Cocaina e stimolanti: eccessiva fiducia e assunzione di rischi
La cocaina, le anfetamine e le metamfetamine possono aumentare l’agitazione, l’impulsività e la sensazione di controllo. Possono mascherare la stanchezza senza ripristinare le capacità reali.
Quando l’effetto diminuisce, può comparire improvvisamente una stanchezza intensa, una diminuzione dell’attenzione o un malessere.
MDMA: stimolazione, disidratazione e esaurimento
L’MDMA può alterare il giudizio, la percezione e la coordinazione. Il caldo, la disidratazione, la mancanza di sonno e le combinazioni aumentano i rischi durante e dopo una serata.
Oppiacei, benzodiazepine e farmaci
Gli oppiacei, alcuni analgesici, ansiolitici, sonniferi o antistaminici possono provocare sonnolenza, rallentamento e diminuzione della vigilanza. Una prescrizione medica non annulla il rischio stradale.

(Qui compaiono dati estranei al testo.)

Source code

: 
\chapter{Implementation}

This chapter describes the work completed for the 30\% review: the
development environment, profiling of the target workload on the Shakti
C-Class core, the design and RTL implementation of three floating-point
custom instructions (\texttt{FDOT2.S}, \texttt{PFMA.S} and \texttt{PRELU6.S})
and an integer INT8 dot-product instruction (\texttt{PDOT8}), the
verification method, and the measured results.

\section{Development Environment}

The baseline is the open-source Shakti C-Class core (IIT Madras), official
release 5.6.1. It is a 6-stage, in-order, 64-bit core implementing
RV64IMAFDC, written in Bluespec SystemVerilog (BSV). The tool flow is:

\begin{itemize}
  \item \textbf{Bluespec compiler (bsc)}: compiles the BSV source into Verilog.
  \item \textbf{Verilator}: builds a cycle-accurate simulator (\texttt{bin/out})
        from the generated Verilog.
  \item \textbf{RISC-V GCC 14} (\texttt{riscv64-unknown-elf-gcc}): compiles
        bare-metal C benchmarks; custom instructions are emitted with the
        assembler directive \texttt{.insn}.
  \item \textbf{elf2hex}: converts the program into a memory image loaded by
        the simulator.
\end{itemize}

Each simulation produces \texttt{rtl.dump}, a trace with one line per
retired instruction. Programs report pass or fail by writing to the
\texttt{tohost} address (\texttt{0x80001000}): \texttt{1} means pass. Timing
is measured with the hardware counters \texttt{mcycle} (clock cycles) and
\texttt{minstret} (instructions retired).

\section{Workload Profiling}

Perché le combinazioni sono particolarmente pericolose?
Associare alcol e cannabis, stimolanti e depressori, o più farmaci rende gli effetti più difficili da prevedere. Una sostanza può mascherare alcuni segnali senza eliminare l’alterazione causata dall’altra.
Cosa prevede la legge francese
La guida dopo l’uso di stupefacenti è vietata, qualunque sia la quantità consumata. Il controllo stradale è principalmente salivare, seguito da un’analisi di verifica in caso di risultato positivo.

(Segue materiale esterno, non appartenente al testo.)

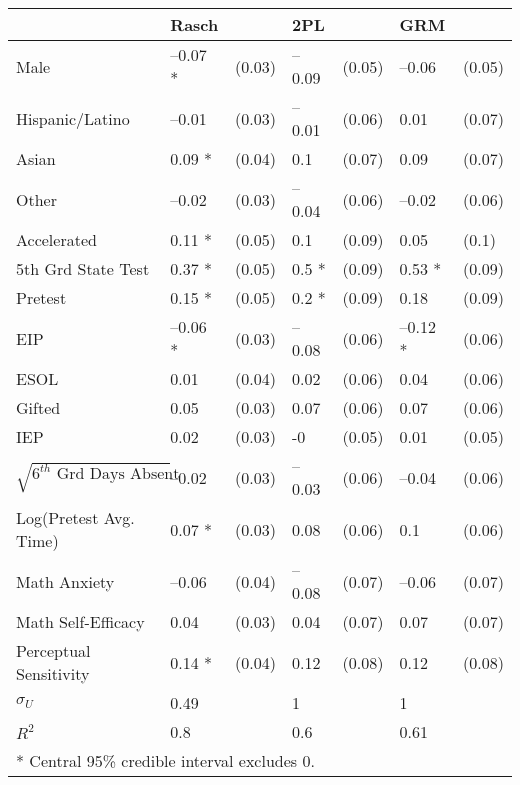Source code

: \begin{tabular}{lllllll}
  \hline
  & Rasch &  & 2PL &  & GRM &  \\ 
   \hline
Male & --0.07 * & (0.03) & --0.09 & (0.05) & --0.06 & (0.05) \\ 
  Hispanic/Latino & --0.01 & (0.03) & --0.01 & (0.06) & 0.01 & (0.07) \\ 
  Asian & 0.09 * & (0.04) & 0.1 & (0.07) & 0.09 & (0.07) \\ 
  Other & --0.02 & (0.03) & --0.04 & (0.06) & --0.02 & (0.06) \\ 
  Accelerated & 0.11 * & (0.05) & 0.1 & (0.09) & 0.05 & (0.1) \\ 
  5th Grd State Test & 0.37 * & (0.05) & 0.5 * & (0.09) & 0.53 * & (0.09) \\ 
  Pretest & 0.15 * & (0.05) & 0.2 * & (0.09) & 0.18 & (0.09) \\ 
  EIP & --0.06 * & (0.03) & --0.08 & (0.06) & --0.12 * & (0.06) \\ 
  ESOL & 0.01 & (0.04) & 0.02 & (0.06) & 0.04 & (0.06) \\ 
  Gifted & 0.05 & (0.03) & 0.07 & (0.06) & 0.07 & (0.06) \\ 
  IEP & 0.02 & (0.03) & -0 & (0.05) & 0.01 & (0.05) \\ 
  $\sqrt{6^{th}\mbox{ Grd Days Absent}}$ & --0.02 & (0.03) & --0.03 & (0.06) & --0.04 & (0.06) \\ 
  Log(Pretest Avg. Time) & 0.07 * & (0.03) & 0.08 & (0.06) & 0.1 & (0.06) \\ 
  Math Anxiety & --0.06 & (0.04) & --0.08 & (0.07) & --0.06 & (0.07) \\ 
  Math Self-Efficacy & 0.04 & (0.03) & 0.04 & (0.07) & 0.07 & (0.07) \\ 
  Perceptual Sensitivity & 0.14 * & (0.04) & 0.12 & (0.08) & 0.12 & (0.08) \\ 
   \hline
$\sigma_U$ & 0.49 &  & 1 &  & 1 &  \\ 
  $R^2$ & 0.8 &  & 0.6 &  & 0.61 &  \\ 
   \hline
\multicolumn{7}{l}{* Central 95\% credible interval excludes 0.} &  &  &  &  &  &  \\ 
  \end{tabular}

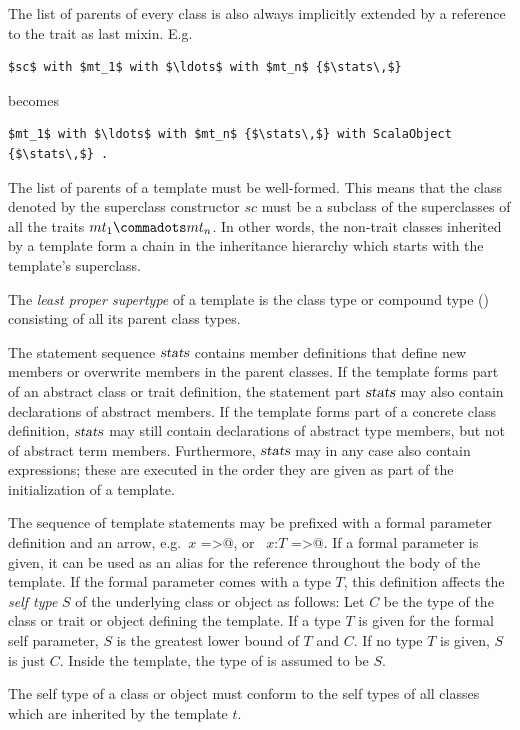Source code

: The list of parents of every class is also always implicitly extended
by a reference to the  trait as last
mixin. E.g.\
\begin{lstlisting}
$sc$ with $mt_1$ with $\ldots$ with $mt_n$ {$\stats\,$}
\end{lstlisting}
becomes
\begin{lstlisting}
$mt_1$ with $\ldots$ with $mt_n$ {$\stats\,$} with ScalaObject {$\stats\,$} .
\end{lstlisting}

The list of parents of a template must be well-formed. This means that
the class denoted by the superclass constructor $sc$ must be a
subclass of the superclasses of all the traits $mt_1 \commadots mt_n$.
In other words, the non-trait classes inherited by a template form a
chain in the inheritance hierarchy which starts with the template's
superclass.

The {\em least proper supertype} of a template is the class type or
compound type (\sref{sec:compound-types}) consisting of all its parent
class types. 

The statement sequence $\mbox{\sl stats}$ contains member definitions that
define new members or overwrite members in the parent classes.  If the
template forms part of an abstract class or trait definition, the
statement part $\mbox{\sl stats}$ may also contain declarations of abstract
members. If the template forms part of a concrete class definition,
$\mbox{\sl stats}$ may still contain declarations of abstract type members, but
not of abstract term members.  Furthermore, $\mbox{\sl stats}$ may in any case
also contain expressions; these are executed in the order they are
given as part of the initialization of a template.

The sequence of template statements may be prefixed with a formal
parameter definition and an arrow, e.g.\ \lstinline@$x$ =>@, or
~\lstinline@$x$:$T$ =>@.  If a formal parameter is given, it can be
used as an alias for the reference \lstinline@this@ throughout the
body of the template.  
If the formal parameter comes with a type $T$, this definition affects
the {\em self type} $S$ of the underlying class or object as follows:  Let $C$ be the type
of the class or trait or object defining the template.
If a type $T$ is given for the formal self parameter, $S$
is the greatest lower bound of $T$ and $C$.
If no type $T$ is given, $S$ is just $C$.
Inside the template, the type of  is assumed to be $S$.

The self type of a class or object must conform to the self types of
all classes which are inherited by the template $t$. 

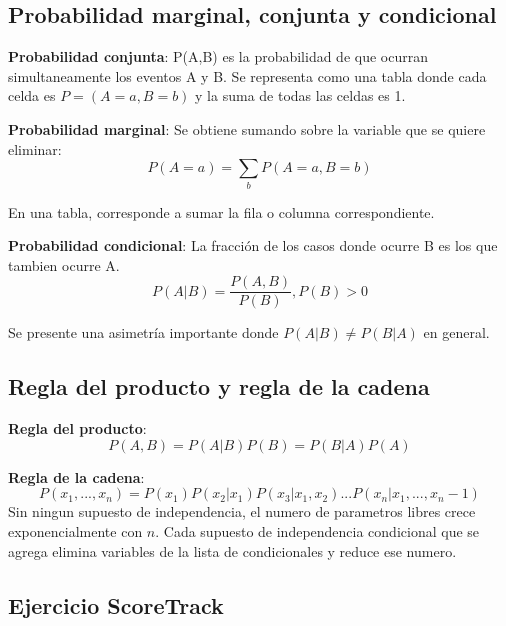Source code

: \subsection{Probabilidad marginal, conjunta y condicional}

\begin{definition}
    \textbf{Probabilidad conjunta}: P(A,B) es la probabilidad de que ocurran simultaneamente los eventos A y B. Se representa como una tabla 
    donde cada celda es $P=(A=a,B=b)$ y la suma de todas las celdas es 1.
\end{definition}

\begin{definition}
    \textbf{Probabilidad marginal}: Se obtiene sumando sobre la variable que se quiere eliminar:
    \[
        P(A=a) = \sum_{b} P(A=a, B=b)
    \]
\end{definition}

En una tabla, corresponde a sumar la fila o columna correspondiente.

\begin{definition}
    \textbf{Probabilidad condicional}: La fracción de los casos donde ocurre B es los que tambien ocurre A.
    \[
        P(A|B) = \frac{P(A,B)}{P(B)}, P(B)>0
    \]
\end{definition}

Se presente una asimetría importante donde $P(A|B) \neq P(B|A)$ en general. 

\subsection{Regla del producto y regla de la cadena}

\begin{theorem}
    \textbf{Regla del producto}: 
    \[
        P(A,B) = P(A|B)P(B) = P(B|A)P(A)
    \]
\end{theorem}

\begin{theorem}
    \textbf{Regla de la cadena}: 
    \[
        P(x_1, ..., x_n) = P(x_1)P(x_2|x_1)P(x_3|x_1,x_2) ... P(x_n|x_1,...,x_n-1)
    \]
    Sin ningun supuesto de independencia, el numero de parametros libres crece exponencialmente con $n$. Cada supuesto
    de independencia condicional que se agrega elimina variables de la lista de condicionales y reduce ese numero.
\end{theorem}

\subsection{Ejercicio ScoreTrack}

Service-Public indica attualmente pene massime di tre anni di reclusione e 9.000 € di multa, con la perdita di sei punti. L’accumulo con l’alcol aggrava le sanzioni. Misure complementari possono riguardare la patente e il veicolo.
Si può aspettare “che passi”?
Non esiste un tempo universale che garantisca la scomparsa degli effetti e un test negativo. La sostanza, la dose, la frequenza d’uso, il sonno, il metabolismo e la soglia di rilevamento influenzano la situazione.
Rimanere sul posto è una buona decisione finché non è disponibile una soluzione sicura, ma non bisogna fissare da soli un’ora per riprendere la guida basandosi su una tabella trovata online.
Decisioni sicure
- designare un conducente che non consuma nulla;
- usare i mezzi pubblici, un taxi o un VTC;
- dormire sul posto;
- affidare le chiavi a una persona sobria;
- chiamare i soccorsi in caso di malessere, convulsioni, dolore toracico o perdita di coscienza;
- chiedere aiuto a un medico, a un CSAPA o a Drogues Info Service quando il consumo diventa difficile da controllare.
Quale ruolo per l’auto-diagnosi?
Un test salivare può fornire un’informazione preventiva sulle sostanze mirate. Non misura le capacità di guida e non sostituisce la decisione di non mettersi al volante dopo il consumo.